▸ What this task involves
From the records below, output exactly the lines running from the line containing "- 朴素模式匹配算法的缺点:当某些子串与模式串能部分匹配时，主串的扫描指针 i" through the line containing "当第2个元素匹配失败时，可令主串指针i不变，模式串指针j=1", and no others.

▸ Data for this task

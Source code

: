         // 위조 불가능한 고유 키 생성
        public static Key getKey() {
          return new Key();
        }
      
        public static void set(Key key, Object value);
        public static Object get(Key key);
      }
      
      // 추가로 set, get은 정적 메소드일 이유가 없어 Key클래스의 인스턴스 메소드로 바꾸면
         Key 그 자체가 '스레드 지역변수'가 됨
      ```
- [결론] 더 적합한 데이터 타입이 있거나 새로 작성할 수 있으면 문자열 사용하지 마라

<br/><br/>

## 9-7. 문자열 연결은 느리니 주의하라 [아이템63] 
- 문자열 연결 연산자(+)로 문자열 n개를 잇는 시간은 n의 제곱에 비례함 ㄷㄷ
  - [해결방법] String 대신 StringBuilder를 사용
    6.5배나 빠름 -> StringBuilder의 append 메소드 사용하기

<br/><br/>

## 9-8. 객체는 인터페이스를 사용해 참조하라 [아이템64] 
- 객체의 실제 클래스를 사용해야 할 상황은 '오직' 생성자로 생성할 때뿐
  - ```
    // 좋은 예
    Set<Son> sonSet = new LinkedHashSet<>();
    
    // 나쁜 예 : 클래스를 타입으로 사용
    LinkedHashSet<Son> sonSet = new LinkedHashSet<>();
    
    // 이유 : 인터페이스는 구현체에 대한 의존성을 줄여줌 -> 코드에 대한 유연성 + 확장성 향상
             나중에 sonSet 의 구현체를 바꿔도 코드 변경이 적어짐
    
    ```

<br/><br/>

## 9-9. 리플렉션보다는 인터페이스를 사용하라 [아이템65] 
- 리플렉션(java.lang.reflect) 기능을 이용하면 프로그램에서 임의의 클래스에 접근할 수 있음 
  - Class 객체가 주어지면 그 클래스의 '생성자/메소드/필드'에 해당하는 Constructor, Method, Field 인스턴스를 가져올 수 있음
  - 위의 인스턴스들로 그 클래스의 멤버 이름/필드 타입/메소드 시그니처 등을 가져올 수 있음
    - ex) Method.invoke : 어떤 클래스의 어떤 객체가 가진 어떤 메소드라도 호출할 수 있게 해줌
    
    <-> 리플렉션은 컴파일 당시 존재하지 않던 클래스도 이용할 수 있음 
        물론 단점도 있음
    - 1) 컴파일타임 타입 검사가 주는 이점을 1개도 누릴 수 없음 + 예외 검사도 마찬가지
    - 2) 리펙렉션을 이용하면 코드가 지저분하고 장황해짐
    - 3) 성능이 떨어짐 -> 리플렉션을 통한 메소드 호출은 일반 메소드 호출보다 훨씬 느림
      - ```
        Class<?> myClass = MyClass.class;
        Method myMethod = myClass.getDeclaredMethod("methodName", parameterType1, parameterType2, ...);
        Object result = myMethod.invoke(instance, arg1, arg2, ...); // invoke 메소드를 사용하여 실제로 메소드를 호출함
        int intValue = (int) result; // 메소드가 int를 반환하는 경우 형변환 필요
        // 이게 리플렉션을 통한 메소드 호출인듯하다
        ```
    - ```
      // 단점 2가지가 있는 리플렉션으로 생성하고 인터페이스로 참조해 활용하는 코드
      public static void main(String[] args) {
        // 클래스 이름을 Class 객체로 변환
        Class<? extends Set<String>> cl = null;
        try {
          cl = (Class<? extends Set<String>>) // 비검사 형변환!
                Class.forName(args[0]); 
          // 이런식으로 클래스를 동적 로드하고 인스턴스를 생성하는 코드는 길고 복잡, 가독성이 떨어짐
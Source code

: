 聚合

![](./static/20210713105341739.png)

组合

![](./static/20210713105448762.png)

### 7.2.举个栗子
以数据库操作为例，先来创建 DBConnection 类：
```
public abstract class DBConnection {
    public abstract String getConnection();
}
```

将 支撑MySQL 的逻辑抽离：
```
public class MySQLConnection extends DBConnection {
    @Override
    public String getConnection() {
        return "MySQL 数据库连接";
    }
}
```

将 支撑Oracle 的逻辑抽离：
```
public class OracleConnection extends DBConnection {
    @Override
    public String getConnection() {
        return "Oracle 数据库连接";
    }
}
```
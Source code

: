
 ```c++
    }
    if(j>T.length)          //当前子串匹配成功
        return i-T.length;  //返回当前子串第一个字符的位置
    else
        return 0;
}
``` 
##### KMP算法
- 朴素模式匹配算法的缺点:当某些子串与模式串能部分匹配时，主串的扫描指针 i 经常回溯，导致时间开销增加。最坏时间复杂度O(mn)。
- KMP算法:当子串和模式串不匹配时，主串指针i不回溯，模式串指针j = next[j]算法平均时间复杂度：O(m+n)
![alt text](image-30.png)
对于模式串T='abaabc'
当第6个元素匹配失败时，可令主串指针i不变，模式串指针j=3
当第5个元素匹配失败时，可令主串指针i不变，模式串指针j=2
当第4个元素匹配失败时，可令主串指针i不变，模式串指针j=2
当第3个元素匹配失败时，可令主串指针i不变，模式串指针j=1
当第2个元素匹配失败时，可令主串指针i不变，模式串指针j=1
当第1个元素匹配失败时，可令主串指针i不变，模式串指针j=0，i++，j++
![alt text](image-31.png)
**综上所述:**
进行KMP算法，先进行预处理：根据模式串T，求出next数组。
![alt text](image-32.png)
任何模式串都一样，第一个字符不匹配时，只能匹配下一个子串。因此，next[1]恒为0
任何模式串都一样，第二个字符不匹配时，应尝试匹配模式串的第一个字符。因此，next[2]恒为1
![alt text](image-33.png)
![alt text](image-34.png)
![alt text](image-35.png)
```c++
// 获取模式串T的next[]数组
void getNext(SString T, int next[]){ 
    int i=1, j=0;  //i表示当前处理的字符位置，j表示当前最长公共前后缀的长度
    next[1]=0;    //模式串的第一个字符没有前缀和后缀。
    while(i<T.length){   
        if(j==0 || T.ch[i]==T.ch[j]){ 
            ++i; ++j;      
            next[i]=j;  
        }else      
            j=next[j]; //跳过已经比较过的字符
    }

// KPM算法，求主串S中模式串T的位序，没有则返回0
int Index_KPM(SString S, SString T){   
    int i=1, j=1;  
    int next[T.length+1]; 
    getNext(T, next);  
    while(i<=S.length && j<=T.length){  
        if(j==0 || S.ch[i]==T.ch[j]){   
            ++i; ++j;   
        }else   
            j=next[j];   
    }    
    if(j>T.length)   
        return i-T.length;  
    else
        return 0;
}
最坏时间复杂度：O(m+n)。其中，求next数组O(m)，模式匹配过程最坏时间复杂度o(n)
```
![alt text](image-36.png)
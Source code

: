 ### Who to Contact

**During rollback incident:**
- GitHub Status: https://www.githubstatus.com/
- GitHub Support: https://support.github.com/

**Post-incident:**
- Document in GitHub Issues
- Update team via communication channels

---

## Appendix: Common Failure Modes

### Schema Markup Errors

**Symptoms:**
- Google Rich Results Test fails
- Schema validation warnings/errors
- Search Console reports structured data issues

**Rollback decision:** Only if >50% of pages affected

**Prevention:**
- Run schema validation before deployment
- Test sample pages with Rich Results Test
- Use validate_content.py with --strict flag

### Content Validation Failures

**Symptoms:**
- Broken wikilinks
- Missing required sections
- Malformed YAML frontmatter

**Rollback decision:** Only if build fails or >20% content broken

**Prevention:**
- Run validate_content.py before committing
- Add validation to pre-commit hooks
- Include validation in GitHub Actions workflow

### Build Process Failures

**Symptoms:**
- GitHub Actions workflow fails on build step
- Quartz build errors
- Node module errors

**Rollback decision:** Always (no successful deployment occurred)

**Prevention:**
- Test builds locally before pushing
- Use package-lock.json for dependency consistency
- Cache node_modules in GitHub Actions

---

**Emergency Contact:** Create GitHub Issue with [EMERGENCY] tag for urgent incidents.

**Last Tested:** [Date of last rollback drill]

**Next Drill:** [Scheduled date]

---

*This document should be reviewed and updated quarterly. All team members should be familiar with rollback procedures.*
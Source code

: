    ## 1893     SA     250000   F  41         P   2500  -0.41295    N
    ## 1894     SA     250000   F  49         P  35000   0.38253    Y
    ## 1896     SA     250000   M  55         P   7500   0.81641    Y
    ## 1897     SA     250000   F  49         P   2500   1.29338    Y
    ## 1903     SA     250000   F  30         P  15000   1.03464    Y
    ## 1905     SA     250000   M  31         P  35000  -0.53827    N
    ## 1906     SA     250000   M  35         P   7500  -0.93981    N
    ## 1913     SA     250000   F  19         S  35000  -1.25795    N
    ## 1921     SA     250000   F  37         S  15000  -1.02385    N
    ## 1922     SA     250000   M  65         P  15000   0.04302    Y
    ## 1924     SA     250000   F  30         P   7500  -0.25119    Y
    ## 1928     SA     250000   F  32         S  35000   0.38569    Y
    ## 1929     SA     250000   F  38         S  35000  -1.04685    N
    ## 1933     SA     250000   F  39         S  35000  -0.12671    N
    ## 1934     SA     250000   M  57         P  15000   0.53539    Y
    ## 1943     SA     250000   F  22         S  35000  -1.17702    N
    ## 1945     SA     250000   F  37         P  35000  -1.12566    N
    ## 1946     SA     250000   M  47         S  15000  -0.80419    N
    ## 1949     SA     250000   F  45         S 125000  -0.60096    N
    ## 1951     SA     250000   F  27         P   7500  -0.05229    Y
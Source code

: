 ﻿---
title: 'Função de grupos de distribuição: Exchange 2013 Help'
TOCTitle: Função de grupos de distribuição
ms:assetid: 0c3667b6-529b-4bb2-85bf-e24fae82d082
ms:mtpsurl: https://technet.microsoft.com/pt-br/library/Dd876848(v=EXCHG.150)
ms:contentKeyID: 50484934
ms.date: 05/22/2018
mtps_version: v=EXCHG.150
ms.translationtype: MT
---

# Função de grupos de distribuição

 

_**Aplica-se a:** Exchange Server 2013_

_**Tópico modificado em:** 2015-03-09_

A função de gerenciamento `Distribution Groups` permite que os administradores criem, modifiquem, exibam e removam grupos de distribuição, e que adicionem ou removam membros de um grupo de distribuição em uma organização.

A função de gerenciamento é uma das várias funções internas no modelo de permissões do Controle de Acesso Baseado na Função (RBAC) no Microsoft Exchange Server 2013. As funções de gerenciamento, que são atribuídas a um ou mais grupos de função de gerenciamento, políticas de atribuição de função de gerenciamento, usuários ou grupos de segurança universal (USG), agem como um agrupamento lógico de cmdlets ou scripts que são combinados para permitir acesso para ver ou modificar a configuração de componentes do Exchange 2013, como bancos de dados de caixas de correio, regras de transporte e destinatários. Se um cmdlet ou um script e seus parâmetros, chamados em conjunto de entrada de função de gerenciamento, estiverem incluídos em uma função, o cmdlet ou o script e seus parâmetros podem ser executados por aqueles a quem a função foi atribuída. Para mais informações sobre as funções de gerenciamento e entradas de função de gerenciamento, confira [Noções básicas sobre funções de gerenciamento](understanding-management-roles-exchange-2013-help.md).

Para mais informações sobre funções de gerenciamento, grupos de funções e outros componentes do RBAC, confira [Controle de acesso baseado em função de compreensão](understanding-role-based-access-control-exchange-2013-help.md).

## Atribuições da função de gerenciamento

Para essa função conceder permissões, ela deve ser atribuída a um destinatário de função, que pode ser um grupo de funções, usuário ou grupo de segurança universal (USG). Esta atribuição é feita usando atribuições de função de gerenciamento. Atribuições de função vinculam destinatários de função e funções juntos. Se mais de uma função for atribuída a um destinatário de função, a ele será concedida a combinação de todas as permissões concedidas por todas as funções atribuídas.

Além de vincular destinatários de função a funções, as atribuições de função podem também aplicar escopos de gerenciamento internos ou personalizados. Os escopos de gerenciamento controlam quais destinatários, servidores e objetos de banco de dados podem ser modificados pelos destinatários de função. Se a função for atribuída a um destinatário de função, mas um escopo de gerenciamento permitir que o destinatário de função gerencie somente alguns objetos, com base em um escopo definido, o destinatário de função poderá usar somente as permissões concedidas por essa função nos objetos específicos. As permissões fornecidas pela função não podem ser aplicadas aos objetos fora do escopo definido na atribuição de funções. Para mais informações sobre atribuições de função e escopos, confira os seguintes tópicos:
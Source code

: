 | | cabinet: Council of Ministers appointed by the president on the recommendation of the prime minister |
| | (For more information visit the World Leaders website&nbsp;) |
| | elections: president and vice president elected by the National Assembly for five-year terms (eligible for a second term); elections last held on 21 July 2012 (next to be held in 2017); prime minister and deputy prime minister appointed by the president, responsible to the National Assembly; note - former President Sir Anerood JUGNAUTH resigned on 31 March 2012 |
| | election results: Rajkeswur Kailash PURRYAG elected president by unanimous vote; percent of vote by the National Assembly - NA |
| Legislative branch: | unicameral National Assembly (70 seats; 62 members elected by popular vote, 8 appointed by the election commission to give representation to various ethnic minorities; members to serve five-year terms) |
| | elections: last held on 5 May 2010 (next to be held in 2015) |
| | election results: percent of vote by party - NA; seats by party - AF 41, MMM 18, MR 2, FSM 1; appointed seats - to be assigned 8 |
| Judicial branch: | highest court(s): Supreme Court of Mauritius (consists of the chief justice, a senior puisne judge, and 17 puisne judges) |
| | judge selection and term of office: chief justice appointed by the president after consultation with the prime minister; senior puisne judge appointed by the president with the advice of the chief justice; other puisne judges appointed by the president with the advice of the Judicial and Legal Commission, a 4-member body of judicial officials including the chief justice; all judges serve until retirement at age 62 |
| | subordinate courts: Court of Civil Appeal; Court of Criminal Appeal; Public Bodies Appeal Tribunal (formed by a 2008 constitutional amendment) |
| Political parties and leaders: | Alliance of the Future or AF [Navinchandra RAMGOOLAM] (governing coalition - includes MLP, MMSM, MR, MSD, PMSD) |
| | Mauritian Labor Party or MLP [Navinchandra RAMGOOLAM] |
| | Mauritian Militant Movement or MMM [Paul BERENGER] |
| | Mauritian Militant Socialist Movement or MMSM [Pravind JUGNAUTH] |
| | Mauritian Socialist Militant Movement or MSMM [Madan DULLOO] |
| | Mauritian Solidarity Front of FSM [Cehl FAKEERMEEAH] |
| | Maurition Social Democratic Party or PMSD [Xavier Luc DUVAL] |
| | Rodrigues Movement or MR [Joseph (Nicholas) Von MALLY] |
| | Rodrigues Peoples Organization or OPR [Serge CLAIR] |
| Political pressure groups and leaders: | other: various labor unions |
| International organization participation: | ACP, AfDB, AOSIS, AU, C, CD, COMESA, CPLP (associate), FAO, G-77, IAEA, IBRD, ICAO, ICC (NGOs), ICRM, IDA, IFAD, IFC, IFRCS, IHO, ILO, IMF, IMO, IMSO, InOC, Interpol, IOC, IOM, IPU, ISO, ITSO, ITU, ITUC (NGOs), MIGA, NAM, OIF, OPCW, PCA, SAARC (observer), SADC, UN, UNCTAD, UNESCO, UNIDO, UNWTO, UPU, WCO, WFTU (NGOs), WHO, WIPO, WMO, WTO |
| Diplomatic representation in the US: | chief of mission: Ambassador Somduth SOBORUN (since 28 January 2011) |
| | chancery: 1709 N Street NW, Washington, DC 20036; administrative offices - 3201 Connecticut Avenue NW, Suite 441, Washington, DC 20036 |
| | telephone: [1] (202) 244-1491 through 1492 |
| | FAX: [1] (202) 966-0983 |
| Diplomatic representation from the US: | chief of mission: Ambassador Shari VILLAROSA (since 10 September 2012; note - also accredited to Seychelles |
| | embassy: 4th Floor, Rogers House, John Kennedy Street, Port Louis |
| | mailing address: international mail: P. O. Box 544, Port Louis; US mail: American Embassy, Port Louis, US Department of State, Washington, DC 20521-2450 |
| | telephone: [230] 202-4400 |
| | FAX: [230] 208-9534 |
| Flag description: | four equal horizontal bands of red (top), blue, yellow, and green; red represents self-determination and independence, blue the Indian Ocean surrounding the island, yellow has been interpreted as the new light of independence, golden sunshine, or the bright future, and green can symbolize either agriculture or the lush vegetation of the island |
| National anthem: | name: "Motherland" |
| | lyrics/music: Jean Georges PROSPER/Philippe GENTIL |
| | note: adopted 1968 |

▸ Task answer
- 朴素模式匹配算法的缺点:当某些子串与模式串能部分匹配时，主串的扫描指针 i 经常回溯，导致时间开销增加。最坏时间复杂度O(mn)。
- KMP算法:当子串和模式串不匹配时，主串指针i不回溯，模式串指针j = next[j]算法平均时间复杂度：O(m+n)
![alt text](image-30.png)
对于模式串T='abaabc'
当第6个元素匹配失败时，可令主串指针i不变，模式串指针j=3
当第5个元素匹配失败时，可令主串指针i不变，模式串指针j=2
当第4个元素匹配失败时，可令主串指针i不变，模式串指针j=2
当第3个元素匹配失败时，可令主串指针i不变，模式串指针j=1
当第2个元素匹配失败时，可令主串指针i不变，模式串指针j=1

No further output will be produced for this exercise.